** Directions for this task **
The reply must repeat the listing below exactly and carry none of its pictures.

** Records provided **

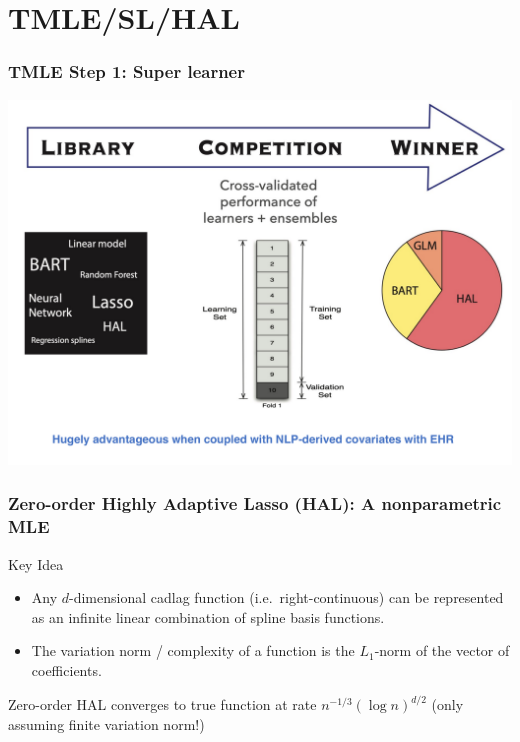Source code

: \documentclass[t]{beamer}
\begin{document}
\section{TMLE/SL/HAL}
\begin{frame}
\frametitle{TMLE Step 1: Super learner}
\vspace{-15pt}
\begin{center}
\includegraphics[width = 1\textwidth]{figures/SL.pdf}
\end{center}
\end{frame}
\begin{frame}
\frametitle{Zero-order Highly Adaptive Lasso (HAL): A nonparametric MLE}

\begin{block}{\large{Key Idea}}
\begin{itemize}
\vspace{.1in}
\item Any $d$-dimensional cadlag function (i.e.~right-continuous) can be represented as an infinite linear combination of spline basis functions.
\vspace{.05in}
\item The variation norm / complexity of a function is the $L_1$-norm of the vector of coefficients.
\vspace{.1in}
\end{itemize}
\end{block}

\vspace{.25in}

\begin{center}
{\large Zero-order HAL converges to true function at rate $n^{-1/3}(\log n)^{d/2}$ (only assuming finite variation norm!)}
\end{center}

\end{frame}
\end{document}
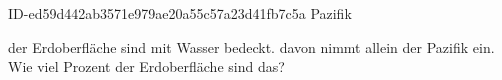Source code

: \begin{exercise}
      {ID-ed59d442ab3571e979ae20a55c57a23d41fb7c5a}
      {Pazifik}
  \ifproblem\problem\par
     der Erdoberfläche sind mit Wasser bedeckt.  davon nimmt allein der
    Pazifik ein. Wie viel Prozent der Erdoberfläche sind das?
  \fi
\end{exercise}
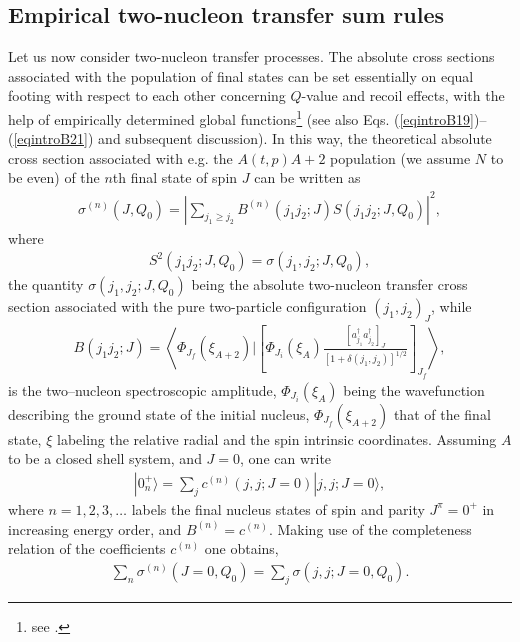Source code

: \subsection{Empirical two-nucleon transfer sum rules}\label{S2.2.1}
Let us now consider two-nucleon transfer  processes. The  absolute cross sections associated with the population of  final states can be set essentially on equal footing with respect to each other  concerning  $Q$-value and recoil effects, with the help of empirically determined global functions\footnote{see \cite{Broglia:72b}.} (see also Eqs. (\ref{eqintroB19})--(\ref{eqintroB21}) and subsequent discussion). In this way, the theoretical absolute cross section associated with e.g. the $A(t,p)A+2$ population (we assume $N$ to be even) of the $n$th final state of spin $J$  can be written as 
\begin{align}
\sigma^{(n)}(J,Q_0)=\left|\sum_{j_1\geq j_2}B^{(n)}(j_1 j_2;J)S(j_1 j_2 ;J,Q_0)\right|^2,
\end{align}
where
\begin{align}
S^2(j_1 j_2 ;J,Q_0)=\sigma(j_1,j_2;J,Q_0),
\end{align}
the quantity $\sigma(j_1,j_2;J,Q_0)$ being the absolute two-nucleon transfer cross section associated with the pure two-particle configuration $(j_1,j_2)_J$, while
\begin{align}
B(j_1j_2;J)=\left\langle \Phi_{J_f}(\xi_{A+2})|\left[\Phi_{J_i}(\xi_A)\frac{\left[a^\dagger_{j_1}a^\dagger_{j_2}\right]_J}{\left[1+\delta(j_1,j_2)\right]^{1/2}}\right]_{J_f}\right\rangle,
\end{align}
is the two--nucleon spectroscopic amplitude, $\Phi_{J_i}(\xi_A)$ being the wavefunction describing the ground state of the initial nucleus, $\Phi_{J_f}(\xi_{A+2})$ that of the final state, $\xi$ labeling the relative radial and the spin intrinsic coordinates. Assuming $A$ to be a closed shell system, and $J=0$, one can write
\begin{align}
|0^+_n\rangle=\sum_{j}c^{(n)}(j,j;J=0)|j,j;J=0\rangle,
\end{align}
where $n=1,2,3,\dots$ labels the final nucleus states of spin and parity $J^\pi=0^+$ in increasing energy order, and $B^{(n)}=c^{(n)}$. Making use of the completeness relation of the coefficients $c^{(n)}$ one obtains,
\begin{align}\label{eqintro12}
\sum_n \sigma^{(n)}(J=0,Q_0)=\sum_j\sigma(j,j;J=0,Q_0).
\end{align}
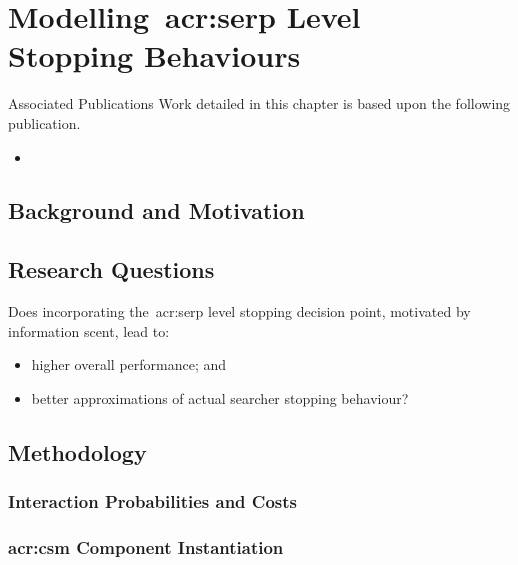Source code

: 
\chapter[Modelling~\gls{acr:serp} Level Stopping Behaviours]{Modelling~\gls{acr:serp} Level\\Stopping Behaviours}\label{chap:serp}

\begin{publications_box}{Associated Publications}
Work detailed in this chapter is based upon the following publication.
\vspace*{-2mm}
\begin{itemize}
    \item{}
\end{itemize}
\end{publications_box}

\section{Background and Motivation}

\section{Research Questions}

Does incorporating the~\gls{acr:serp} level stopping decision point, motivated by information scent, lead to:

\begin{itemize}
    
    \item[]{ higher overall performance; and}
    \item[]{ better approximations of actual searcher stopping behaviour?}
    
\end{itemize}

\section{Methodology}

\subsection{Interaction Probabilities and Costs}

\subsection{\gls{acr:csm} Component Instantiation}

** Answer box **
Source code

: \documentclass[t]{beamer}
\begin{document}
\section{TMLE/SL/HAL}
\begin{frame}
\frametitle{TMLE Step 1: Super learner}
\vspace{-15pt}
\begin{center}
\includegraphics[width = 1\textwidth]{figures/SL.pdf}
\end{center}
\end{frame}
\begin{frame}
\frametitle{Zero-order Highly Adaptive Lasso (HAL): A nonparametric MLE}

\begin{block}{\large{Key Idea}}
\begin{itemize}
\vspace{.1in}
\item Any $d$-dimensional cadlag function (i.e.~right-continuous) can be represented as an infinite linear combination of spline basis functions.
\vspace{.05in}
\item The variation norm / complexity of a function is the $L_1$-norm of the vector of coefficients.
\vspace{.1in}
\end{itemize}
\end{block}

\vspace{.25in}

\begin{center}
{\large Zero-order HAL converges to true function at rate $n^{-1/3}(\log n)^{d/2}$ (only assuming finite variation norm!)}
\end{center}

\end{frame}
\end{document}
Source code

: \begin{exercise}
      {ID-ed59d442ab3571e979ae20a55c57a23d41fb7c5a}
      {Pazifik}
  \ifproblem\problem\par
     der Erdoberfläche sind mit Wasser bedeckt.  davon nimmt allein der
    Pazifik ein. Wie viel Prozent der Erdoberfläche sind das?
  \fi
\end{exercise}
Source code

: \subsection{Empirical two-nucleon transfer sum rules}\label{S2.2.1}
Let us now consider two-nucleon transfer  processes. The  absolute cross sections associated with the population of  final states can be set essentially on equal footing with respect to each other  concerning  $Q$-value and recoil effects, with the help of empirically determined global functions\footnote{see \cite{Broglia:72b}.} (see also Eqs. (\ref{eqintroB19})--(\ref{eqintroB21}) and subsequent discussion). In this way, the theoretical absolute cross section associated with e.g. the $A(t,p)A+2$ population (we assume $N$ to be even) of the $n$th final state of spin $J$  can be written as 
\begin{align}
\sigma^{(n)}(J,Q_0)=\left|\sum_{j_1\geq j_2}B^{(n)}(j_1 j_2;J)S(j_1 j_2 ;J,Q_0)\right|^2,
\end{align}
where
\begin{align}
S^2(j_1 j_2 ;J,Q_0)=\sigma(j_1,j_2;J,Q_0),
\end{align}
the quantity $\sigma(j_1,j_2;J,Q_0)$ being the absolute two-nucleon transfer cross section associated with the pure two-particle configuration $(j_1,j_2)_J$, while
\begin{align}
B(j_1j_2;J)=\left\langle \Phi_{J_f}(\xi_{A+2})|\left[\Phi_{J_i}(\xi_A)\frac{\left[a^\dagger_{j_1}a^\dagger_{j_2}\right]_J}{\left[1+\delta(j_1,j_2)\right]^{1/2}}\right]_{J_f}\right\rangle,
\end{align}
is the two--nucleon spectroscopic amplitude, $\Phi_{J_i}(\xi_A)$ being the wavefunction describing the ground state of the initial nucleus, $\Phi_{J_f}(\xi_{A+2})$ that of the final state, $\xi$ labeling the relative radial and the spin intrinsic coordinates. Assuming $A$ to be a closed shell system, and $J=0$, one can write
\begin{align}
|0^+_n\rangle=\sum_{j}c^{(n)}(j,j;J=0)|j,j;J=0\rangle,
\end{align}
where $n=1,2,3,\dots$ labels the final nucleus states of spin and parity $J^\pi=0^+$ in increasing energy order, and $B^{(n)}=c^{(n)}$. Making use of the completeness relation of the coefficients $c^{(n)}$ one obtains,
\begin{align}\label{eqintro12}
\sum_n \sigma^{(n)}(J=0,Q_0)=\sum_j\sigma(j,j;J=0,Q_0).
\end{align}
Source code

: 
\chapter[Modelling~\gls{acr:serp} Level Stopping Behaviours]{Modelling~\gls{acr:serp} Level\\Stopping Behaviours}\label{chap:serp}

\begin{publications_box}{Associated Publications}
Work detailed in this chapter is based upon the following publication.
\vspace*{-2mm}
\begin{itemize}
    \item{}
\end{itemize}
\end{publications_box}

\section{Background and Motivation}

\section{Research Questions}

Does incorporating the~\gls{acr:serp} level stopping decision point, motivated by information scent, lead to:

\begin{itemize}
    
    \item[]{ higher overall performance; and}
    \item[]{ better approximations of actual searcher stopping behaviour?}
    
\end{itemize}

\section{Methodology}

\subsection{Interaction Probabilities and Costs}

\subsection{\gls{acr:csm} Component Instantiation}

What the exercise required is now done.